Pikirannya pada adem adem bener heran.” Batin Radeya, mengangkat kedua bola matanya ke atas.

“Yaudah, nanti Bunda mau tanya langsung ke Tante kalian.”

“Bundaa, tapi nanti Tante Xenan tau dong kalo Deva yang kasih tau?”

“Gapapa. Dia gak akan berani marahin kamu ko,” jelas Bunda, mengusap lembut rambut Radeva.

“Hmm, yaudah deh Bunda. Deva ikut aja.”

“Yaudah, Bunda ke dapur ya. Papa sebentar lagi pulang.”



“Lo berdua beneran gaada kepikiran alesan kenapa Tante Xenan cuma ngasih tau ke lo aja Dev?” tanya Radey menatap tajam kedua adik kembarnya.

“Gue pribadi mikir ya karena Tante Xenan cuma deket sama gue ka, sama ya karena gue kira Tante Xenan bohong makanya dia cuma bilang ke gue,” jawab Deva polos.

“Ngga, Radiv gak kepikiran apa-apa lagi.”

“Pikiran gue sekarang sama kaya pikiran lo tadi siang Dev. Tapi dalem konteks beneran sakit, bukan pura-pura.”

“Maksud lo ka?” tanya Deva penasaran.

“Ya, Tante Xenan emang manfaatin keadaannya buat dapet simpati dari lo Deva. Biar lo deket terus sama dia. Mungkin bagi dia, cuma dengan itu dia bisa deket sama lo.”

“Kakaaaaa, ko ngomongnya kaya gitu. Mami beneran sakit loh itu,” tutur Radiv pada Radeya.

“Tapi Div iya juga loh, persis sama ucapan lo tadi. Orang jahat bakal lakuin apapun selagi apa yang dilakuin bisa nguntungin dia,” jelas Radeva menatap sinis Radiv.
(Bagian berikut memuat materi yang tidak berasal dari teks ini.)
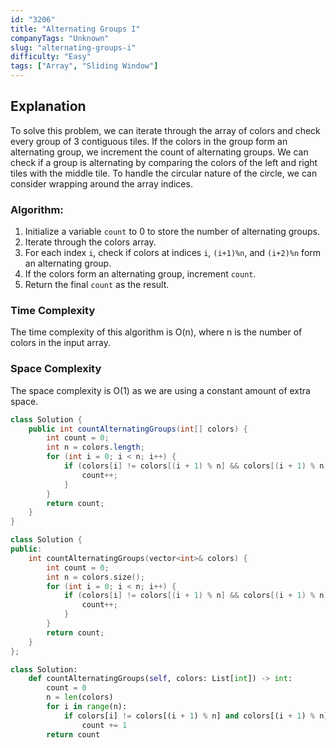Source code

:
```yaml
---
id: "3206"
title: "Alternating Groups I"
companyTags: "Unknown"
slug: "alternating-groups-i"
difficulty: "Easy"
tags: ["Array", "Sliding Window"]
---
```


## Explanation
To solve this problem, we can iterate through the array of colors and check every group of 3 contiguous tiles. If the colors in the group form an alternating group, we increment the count of alternating groups. We can check if a group is alternating by comparing the colors of the left and right tiles with the middle tile. To handle the circular nature of the circle, we can consider wrapping around the array indices.

### Algorithm:
1. Initialize a variable `count` to 0 to store the number of alternating groups.
2. Iterate through the colors array.
3. For each index `i`, check if colors at indices `i`, `(i+1)%n`, and `(i+2)%n` form an alternating group.
4. If the colors form an alternating group, increment `count`.
5. Return the final `count` as the result.

### Time Complexity
The time complexity of this algorithm is O(n), where n is the number of colors in the input array.

### Space Complexity
The space complexity is O(1) as we are using a constant amount of extra space.
```java
class Solution {
    public int countAlternatingGroups(int[] colors) {
        int count = 0;
        int n = colors.length;
        for (int i = 0; i < n; i++) {
            if (colors[i] != colors[(i + 1) % n] && colors[(i + 1) % n] != colors[(i + 2) % n]) {
                count++;
            }
        }
        return count;
    }
}
```

```cpp
class Solution {
public:
    int countAlternatingGroups(vector<int>& colors) {
        int count = 0;
        int n = colors.size();
        for (int i = 0; i < n; i++) {
            if (colors[i] != colors[(i + 1) % n] && colors[(i + 1) % n] != colors[(i + 2) % n]) {
                count++;
            }
        }
        return count;
    }
};
```

```python
class Solution:
    def countAlternatingGroups(self, colors: List[int]) -> int:
        count = 0
        n = len(colors)
        for i in range(n):
            if colors[i] != colors[(i + 1) % n] and colors[(i + 1) % n] != colors[(i + 2) % n]:
                count += 1
        return count
```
Jangan-jangan Mami sebenernya bukan sepenuhnya mau ngambil Deva dari Bunda. Tapi Mami mau deket aja sama Deva, Mami butuh support dari dia buat bisa ngelewatin sakitnya. Mami mau banyak interaksi sama Deva aja. Mami sampe bilang yang engga engga tentang Radiv sama Kaka ke Deva, bisa aja karena Mami gak mau waktunya sama Deva diganggu? Karena mungkin waktu Mami gak— wusssss Radiva astaga ko kepikirann sampe situ sihhh. Itu Mami lohh,” batin Radiv tampak berfikir yang tidak tidak.